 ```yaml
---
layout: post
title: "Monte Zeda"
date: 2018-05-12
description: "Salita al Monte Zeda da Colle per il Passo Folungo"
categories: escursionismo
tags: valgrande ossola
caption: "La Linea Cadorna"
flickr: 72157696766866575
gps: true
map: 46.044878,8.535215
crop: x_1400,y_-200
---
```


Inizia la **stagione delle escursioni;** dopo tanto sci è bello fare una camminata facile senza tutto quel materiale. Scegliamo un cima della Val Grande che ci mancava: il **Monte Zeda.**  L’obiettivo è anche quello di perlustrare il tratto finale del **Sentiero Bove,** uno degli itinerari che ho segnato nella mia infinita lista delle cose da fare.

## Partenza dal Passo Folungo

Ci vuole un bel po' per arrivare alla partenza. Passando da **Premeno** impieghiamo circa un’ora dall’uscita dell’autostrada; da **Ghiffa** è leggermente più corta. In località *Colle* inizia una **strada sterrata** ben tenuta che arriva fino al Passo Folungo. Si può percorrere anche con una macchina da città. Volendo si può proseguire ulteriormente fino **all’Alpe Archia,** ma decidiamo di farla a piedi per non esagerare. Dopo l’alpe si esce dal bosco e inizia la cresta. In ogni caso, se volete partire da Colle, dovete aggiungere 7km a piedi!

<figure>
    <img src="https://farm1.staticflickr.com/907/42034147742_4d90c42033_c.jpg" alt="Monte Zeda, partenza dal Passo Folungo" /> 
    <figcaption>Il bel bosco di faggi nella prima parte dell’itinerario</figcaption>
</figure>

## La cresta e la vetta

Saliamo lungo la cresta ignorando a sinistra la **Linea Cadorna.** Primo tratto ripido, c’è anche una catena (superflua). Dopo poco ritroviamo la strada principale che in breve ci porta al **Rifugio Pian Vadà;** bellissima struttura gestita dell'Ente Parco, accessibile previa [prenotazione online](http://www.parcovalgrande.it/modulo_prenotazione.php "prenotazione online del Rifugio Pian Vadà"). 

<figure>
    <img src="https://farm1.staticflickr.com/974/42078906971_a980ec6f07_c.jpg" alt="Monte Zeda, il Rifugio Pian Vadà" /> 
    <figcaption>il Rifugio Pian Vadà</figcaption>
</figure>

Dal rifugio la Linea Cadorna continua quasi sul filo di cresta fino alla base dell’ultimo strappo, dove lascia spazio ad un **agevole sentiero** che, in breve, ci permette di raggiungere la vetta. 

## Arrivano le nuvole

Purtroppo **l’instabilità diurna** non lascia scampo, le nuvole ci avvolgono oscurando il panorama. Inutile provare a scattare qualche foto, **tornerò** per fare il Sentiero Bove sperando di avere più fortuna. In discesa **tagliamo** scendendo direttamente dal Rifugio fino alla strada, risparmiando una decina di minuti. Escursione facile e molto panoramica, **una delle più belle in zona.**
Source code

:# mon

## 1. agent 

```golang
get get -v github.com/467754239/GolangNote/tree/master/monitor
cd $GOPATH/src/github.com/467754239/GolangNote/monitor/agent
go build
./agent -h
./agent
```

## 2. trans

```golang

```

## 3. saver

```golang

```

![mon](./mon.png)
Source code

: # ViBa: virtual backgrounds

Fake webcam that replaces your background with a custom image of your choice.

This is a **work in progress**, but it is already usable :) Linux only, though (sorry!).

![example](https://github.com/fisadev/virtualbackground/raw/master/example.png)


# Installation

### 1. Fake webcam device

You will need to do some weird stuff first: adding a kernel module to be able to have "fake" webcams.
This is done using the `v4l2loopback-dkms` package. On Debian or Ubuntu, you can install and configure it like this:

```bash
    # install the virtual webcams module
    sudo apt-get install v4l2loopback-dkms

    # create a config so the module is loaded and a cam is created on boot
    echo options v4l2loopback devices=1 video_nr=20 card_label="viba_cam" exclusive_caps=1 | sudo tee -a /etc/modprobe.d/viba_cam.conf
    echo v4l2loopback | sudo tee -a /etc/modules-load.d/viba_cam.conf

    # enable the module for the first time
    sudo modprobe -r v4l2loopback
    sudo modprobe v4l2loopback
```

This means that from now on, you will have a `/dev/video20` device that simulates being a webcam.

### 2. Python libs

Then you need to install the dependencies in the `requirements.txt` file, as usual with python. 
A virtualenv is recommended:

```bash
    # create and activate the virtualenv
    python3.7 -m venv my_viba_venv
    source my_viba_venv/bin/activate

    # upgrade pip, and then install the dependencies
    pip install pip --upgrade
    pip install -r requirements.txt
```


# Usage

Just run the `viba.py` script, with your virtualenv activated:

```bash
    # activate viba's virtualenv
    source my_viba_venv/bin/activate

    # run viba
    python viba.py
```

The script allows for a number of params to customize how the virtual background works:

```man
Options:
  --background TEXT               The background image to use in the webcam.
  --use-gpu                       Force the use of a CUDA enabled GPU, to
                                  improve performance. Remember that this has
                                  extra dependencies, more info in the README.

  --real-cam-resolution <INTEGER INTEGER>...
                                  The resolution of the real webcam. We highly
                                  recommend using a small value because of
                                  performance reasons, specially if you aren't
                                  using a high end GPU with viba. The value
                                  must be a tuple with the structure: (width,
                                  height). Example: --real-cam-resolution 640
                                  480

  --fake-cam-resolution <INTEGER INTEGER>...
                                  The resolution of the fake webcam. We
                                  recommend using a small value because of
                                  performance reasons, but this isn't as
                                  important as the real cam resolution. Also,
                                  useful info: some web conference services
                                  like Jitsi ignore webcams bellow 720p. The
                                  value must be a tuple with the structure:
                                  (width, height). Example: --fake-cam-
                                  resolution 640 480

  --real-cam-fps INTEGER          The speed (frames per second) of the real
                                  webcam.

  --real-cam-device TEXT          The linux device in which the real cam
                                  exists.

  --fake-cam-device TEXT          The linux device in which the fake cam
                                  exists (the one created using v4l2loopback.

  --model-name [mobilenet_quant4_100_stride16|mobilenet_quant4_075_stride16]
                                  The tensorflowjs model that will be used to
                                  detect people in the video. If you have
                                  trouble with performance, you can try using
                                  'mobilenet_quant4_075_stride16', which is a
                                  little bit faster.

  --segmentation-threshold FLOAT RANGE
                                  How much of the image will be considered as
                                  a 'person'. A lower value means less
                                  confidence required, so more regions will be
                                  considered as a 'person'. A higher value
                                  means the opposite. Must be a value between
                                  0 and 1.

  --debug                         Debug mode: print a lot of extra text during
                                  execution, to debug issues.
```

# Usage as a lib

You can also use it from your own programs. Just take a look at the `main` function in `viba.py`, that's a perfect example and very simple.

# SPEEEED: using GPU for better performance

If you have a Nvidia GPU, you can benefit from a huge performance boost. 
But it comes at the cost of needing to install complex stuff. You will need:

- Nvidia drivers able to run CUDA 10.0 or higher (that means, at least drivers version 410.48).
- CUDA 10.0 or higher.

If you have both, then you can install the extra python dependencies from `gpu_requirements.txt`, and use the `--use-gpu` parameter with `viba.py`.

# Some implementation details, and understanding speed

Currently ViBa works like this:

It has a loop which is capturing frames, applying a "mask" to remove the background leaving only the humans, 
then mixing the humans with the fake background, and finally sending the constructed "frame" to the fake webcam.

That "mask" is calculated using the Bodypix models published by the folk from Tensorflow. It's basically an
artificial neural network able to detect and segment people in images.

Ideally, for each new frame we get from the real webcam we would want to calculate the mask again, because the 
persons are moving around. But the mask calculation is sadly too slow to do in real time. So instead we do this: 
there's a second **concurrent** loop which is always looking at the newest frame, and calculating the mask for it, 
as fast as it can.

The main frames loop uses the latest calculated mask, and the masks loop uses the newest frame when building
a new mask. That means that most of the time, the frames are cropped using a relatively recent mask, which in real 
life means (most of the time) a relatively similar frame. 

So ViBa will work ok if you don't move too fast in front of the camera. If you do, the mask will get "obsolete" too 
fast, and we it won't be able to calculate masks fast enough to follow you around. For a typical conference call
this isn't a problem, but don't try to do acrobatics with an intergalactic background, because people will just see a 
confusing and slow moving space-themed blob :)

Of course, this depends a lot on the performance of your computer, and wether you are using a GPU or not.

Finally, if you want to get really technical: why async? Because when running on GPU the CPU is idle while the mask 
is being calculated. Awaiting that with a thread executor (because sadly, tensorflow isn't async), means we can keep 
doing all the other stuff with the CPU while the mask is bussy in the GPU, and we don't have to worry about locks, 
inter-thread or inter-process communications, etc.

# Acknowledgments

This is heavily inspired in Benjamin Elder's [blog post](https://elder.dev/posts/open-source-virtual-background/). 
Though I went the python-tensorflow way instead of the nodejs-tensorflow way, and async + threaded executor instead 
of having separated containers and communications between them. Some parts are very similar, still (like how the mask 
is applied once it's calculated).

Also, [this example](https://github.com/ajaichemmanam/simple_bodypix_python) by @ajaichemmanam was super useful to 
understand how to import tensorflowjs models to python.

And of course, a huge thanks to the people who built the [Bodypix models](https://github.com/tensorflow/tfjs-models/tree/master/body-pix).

**Task instructions**
Return each line of the listing that holds the word "Bove".

**Task response**
Inizia la **stagione delle escursioni;** dopo tanto sci è bello fare una camminata facile senza tutto quel materiale. Scegliamo un cima della Val Grande che ci mancava: il **Monte Zeda.**  L’obiettivo è anche quello di perlustrare il tratto finale del **Sentiero Bove,** uno degli itinerari che ho segnato nella mia infinita lista delle cose da fare.
Purtroppo **l’instabilità diurna** non lascia scampo, le nuvole ci avvolgono oscurando il panorama. Inutile provare a scattare qualche foto, **tornerò** per fare il Sentiero Bove sperando di avere più fortuna. In discesa **tagliamo** scendendo direttamente dal Rifugio fino alla strada, risparmiando una decina di minuti. Escursione facile e molto panoramica, **una delle più belle in zona.**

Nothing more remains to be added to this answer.